Leporello estaba detrás, con el sombrero puesto, más divertido, más burlón que nunca.

—No. No comprendo.

—Ya le dije antes que en usted se interfieren dos órdenes de la realidad, pero solo uno de ellos es accesible a su inteligencia. Tiene usted delante el instrumento de trabajo de un conquistador profesional. Es evidente que jamás ha sido usado. Usted se resiste a creerlo.

Me dejé caer en un sofá.

—Perdóneme. Estoy un poco mareado. Estoy…

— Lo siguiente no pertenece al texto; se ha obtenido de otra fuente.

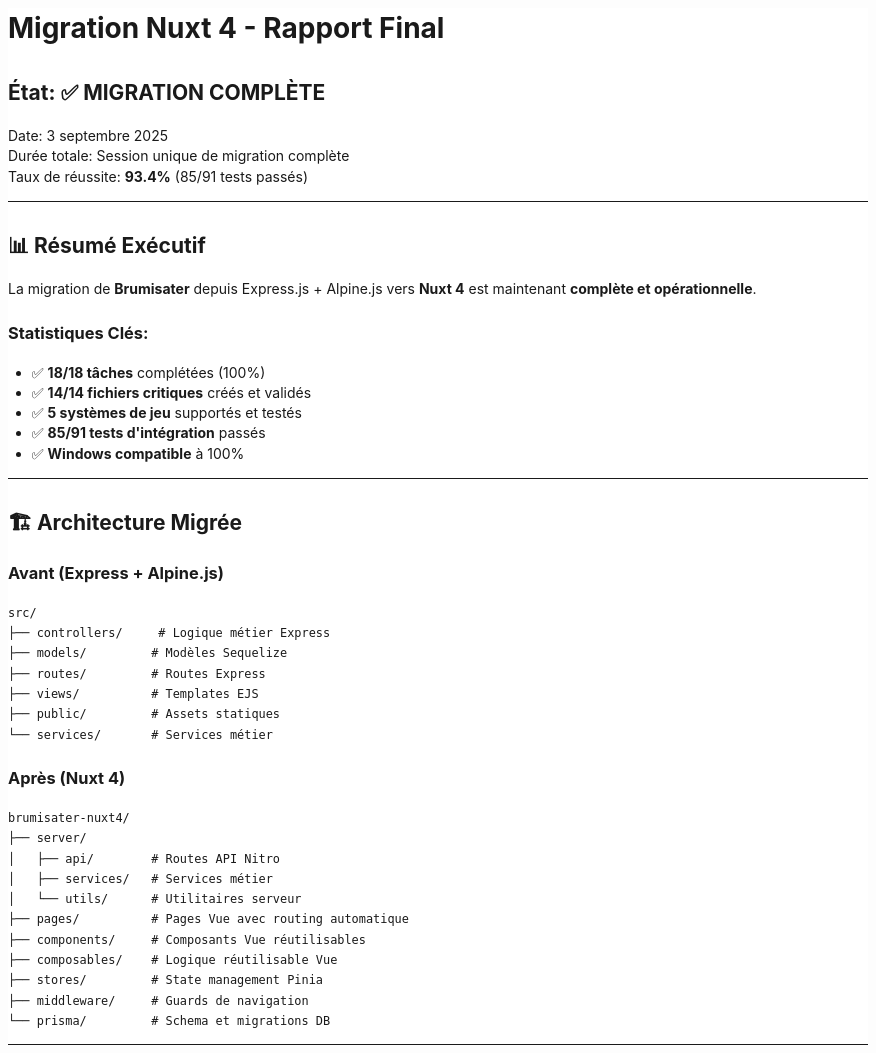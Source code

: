 # Migration Nuxt 4 - Rapport Final

## État: ✅ MIGRATION COMPLÈTE

Date: 3 septembre 2025  
Durée totale: Session unique de migration complète  
Taux de réussite: **93.4%** (85/91 tests passés)

---

## 📊 Résumé Exécutif

La migration de **Brumisater** depuis Express.js + Alpine.js vers **Nuxt 4** est maintenant **complète et opérationnelle**.

### Statistiques Clés:
- ✅ **18/18 tâches** complétées (100%)
- ✅ **14/14 fichiers critiques** créés et validés
- ✅ **5 systèmes de jeu** supportés et testés
- ✅ **85/91 tests d'intégration** passés
- ✅ **Windows compatible** à 100%

---

## 🏗️ Architecture Migrée

### Avant (Express + Alpine.js)
```
src/
├── controllers/     # Logique métier Express
├── models/         # Modèles Sequelize
├── routes/         # Routes Express
├── views/          # Templates EJS
├── public/         # Assets statiques
└── services/       # Services métier
```

### Après (Nuxt 4)
```
brumisater-nuxt4/
├── server/
│   ├── api/        # Routes API Nitro
│   ├── services/   # Services métier
│   └── utils/      # Utilitaires serveur
├── pages/          # Pages Vue avec routing automatique
├── components/     # Composants Vue réutilisables
├── composables/    # Logique réutilisable Vue
├── stores/         # State management Pinia
├── middleware/     # Guards de navigation
└── prisma/         # Schema et migrations DB
```

---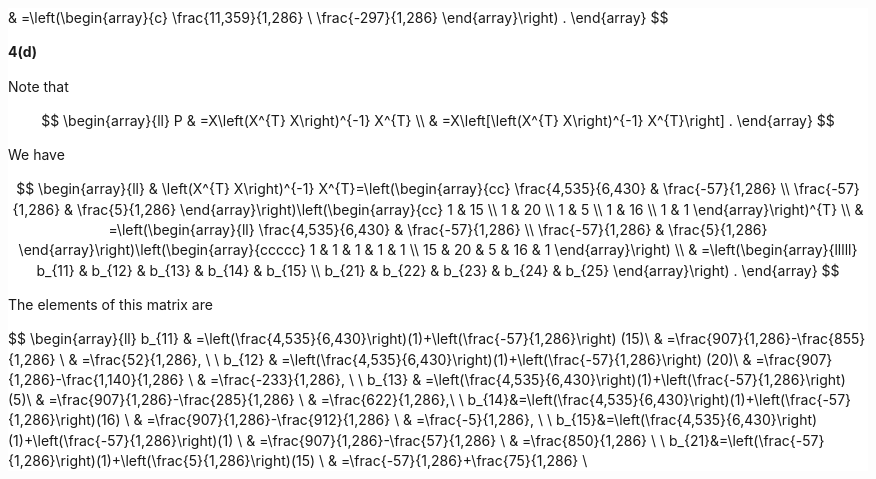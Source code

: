 & =\left(\begin{array}{c}
\frac{11,359}{1,286} \\
\frac{-297}{1,286}
\end{array}\right) .
\end{array}
$$

**4(d)**

Note that

$$
\begin{array}{ll}
P & =X\left(X^{T} X\right)^{-1} X^{T} \\
& =X\left[\left(X^{T} X\right)^{-1} X^{T}\right] .
\end{array}
$$

We have

$$
\begin{array}{ll}
& \left(X^{T} X\right)^{-1} X^{T}=\left(\begin{array}{cc}
\frac{4,535}{6,430} & \frac{-57}{1,286} \\
\frac{-57}{1,286} & \frac{5}{1,286}
\end{array}\right)\left(\begin{array}{cc}
1 & 15 \\
1 & 20 \\
1 & 5 \\
1 & 16 \\
1 & 1
\end{array}\right)^{T} \\
& =\left(\begin{array}{ll}
\frac{4,535}{6,430} & \frac{-57}{1,286} \\
\frac{-57}{1,286} & \frac{5}{1,286}
\end{array}\right)\left(\begin{array}{ccccc}
1 & 1 & 1 & 1 & 1 \\
15 & 20 & 5 & 16 & 1
\end{array}\right) \\
& =\left(\begin{array}{lllll}
b_{11} & b_{12} & b_{13} & b_{14} & b_{15} \\
b_{21} & b_{22} & b_{23} & b_{24} & b_{25}
\end{array}\right) .
\end{array}
$$

The elements of this matrix are

$$
\begin{array}{ll}
b_{11} & =\left(\frac{4,535}{6,430}\right)(1)+\left(\frac{-57}{1,286}\right)  (15)\\
& =\frac{907}{1,286}-\frac{855}{1,286} \\
& =\frac{52}{1,286}, \\ \\
b_{12} & =\left(\frac{4,535}{6,430}\right)(1)+\left(\frac{-57}{1,286}\right)  (20)\\
& =\frac{907}{1,286}-\frac{1,140}{1,286} \\
& =\frac{-233}{1,286}, \\ \\
b_{13} & =\left(\frac{4,535}{6,430}\right)(1)+\left(\frac{-57}{1,286}\right) (5)\\
& =\frac{907}{1,286}-\frac{285}{1,286} \\
& =\frac{622}{1,286},\\ \\
b_{14}&=\left(\frac{4,535}{6,430}\right)(1)+\left(\frac{-57}{1,286}\right)(16) \\
& =\frac{907}{1,286}-\frac{912}{1,286} \\
& =\frac{-5}{1,286}, \\ \\
b_{15}&=\left(\frac{4,535}{6,430}\right)(1)+\left(\frac{-57}{1,286}\right)(1) \\
& =\frac{907}{1,286}-\frac{57}{1,286} \\
& =\frac{850}{1,286} \\ \\
b_{21}&=\left(\frac{-57}{1,286}\right)(1)+\left(\frac{5}{1,286}\right)(15) \\
& =\frac{-57}{1,286}+\frac{75}{1,286} \\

—Está usted perfectamente, pero no se puede impunemente entrar en contacto intuitivo y directo con unas cuantas personalidades humanas, que es lo que acaba de sucederle. Pasa muy pocas veces o no pasa nunca, y los hombres no disponen de recursos para soportarlo. El mareo no es más que una salida.

Señaló con un gesto la puerta entreabierta de la alcoba.

—Y, ahora, ¿sabe usted ya por qué Sonja quiso matar a mi amo?

—No irá usted a decirme…

—No voy a decírselo porque usted lo sabe ya. Don Juan no puede acostarse con sus enamoradas. ¡No me mire de esa manera, no recuerda lo que ha leído acerca de su impotencia sexual! La explicación es más fácil: nació en Sevilla en 1599, hace algo más de trescientos setenta años.

La tensión mística me había abandonado, era ya poco más que un recuerdo desvanecido. En su lugar, se repetía la sensación de ser burlado, la convicción de hallarme envuelto en una farsa cuya contradictoria naturaleza me la hacía ininteligible, pero que dejaba de serlo si admitía como verdadero el absurdo de que aquel hombre fuese Leporello y don Juan el otro.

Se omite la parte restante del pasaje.